For the entries below, return every line from the top through the line with "stochastic metapopulation model" exactly as it stands, omitting pictures.
Material for the task Start Marker
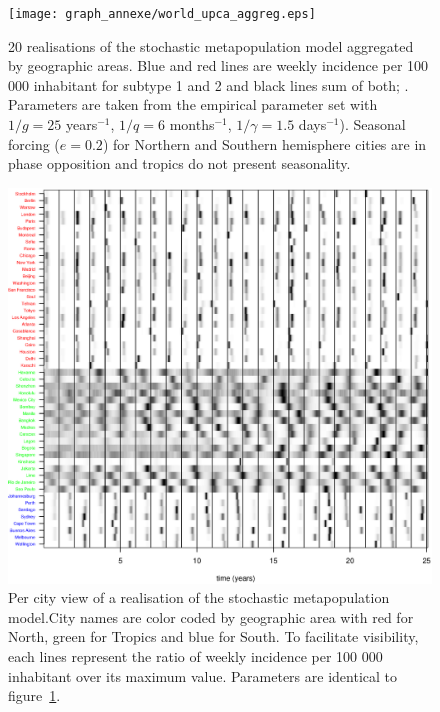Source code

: \documentclass[12pt]{article}
\begin{document}
\begin{figure}[htb]
  \center
  \texttt{[image: graph\_annexe/world\_upca\_aggreg.eps]}
  \caption{20 realisations of the stochastic metapopulation model
    aggregated by geographic areas. Blue and red lines are weekly
    incidence per 100 000 inhabitant for subtype 1 and 2 and black
    lines sum of both; . Parameters are taken from the empirical
    parameter set with $1/g=25$ years$^{-1}$, $1/q=6$ months$^{-1}$,
    $1/ \gamma=1.5$ days$^{-1}$). Seasonal forcing ($e=0.2$) for
    Northern and Southern hemisphere cities are in phase opposition
    and tropics do not present seasonality. }
  \label{fig:world_aggreg}
\end{figure}

\begin{figure}[htb]
  \center
  \includegraphics[width= 0.8 \linewidth]{graph_annexe/image_upca.eps}
  \caption{Per city view of a realisation of the stochastic
    metapopulation model.City names are color coded by geographic area
    with red for North, green for Tropics and blue for South. To
    facilitate visibility, each lines represent the ratio of weekly
    incidence per 100 000 inhabitant over its maximum value.
    Parameters are identical to figure~\ref{fig:world_aggreg}.}
  \label{fig:image_upca}
\end{figure}
\end{document}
Material for the task End Marker
# [Written response]
Source code

: \documentclass[12pt]{article}
\begin{document}
\begin{figure}[htb]
  \center
  \texttt{[image: graph\_annexe/world\_upca\_aggreg.eps]}
  \caption{20 realisations of the stochastic metapopulation model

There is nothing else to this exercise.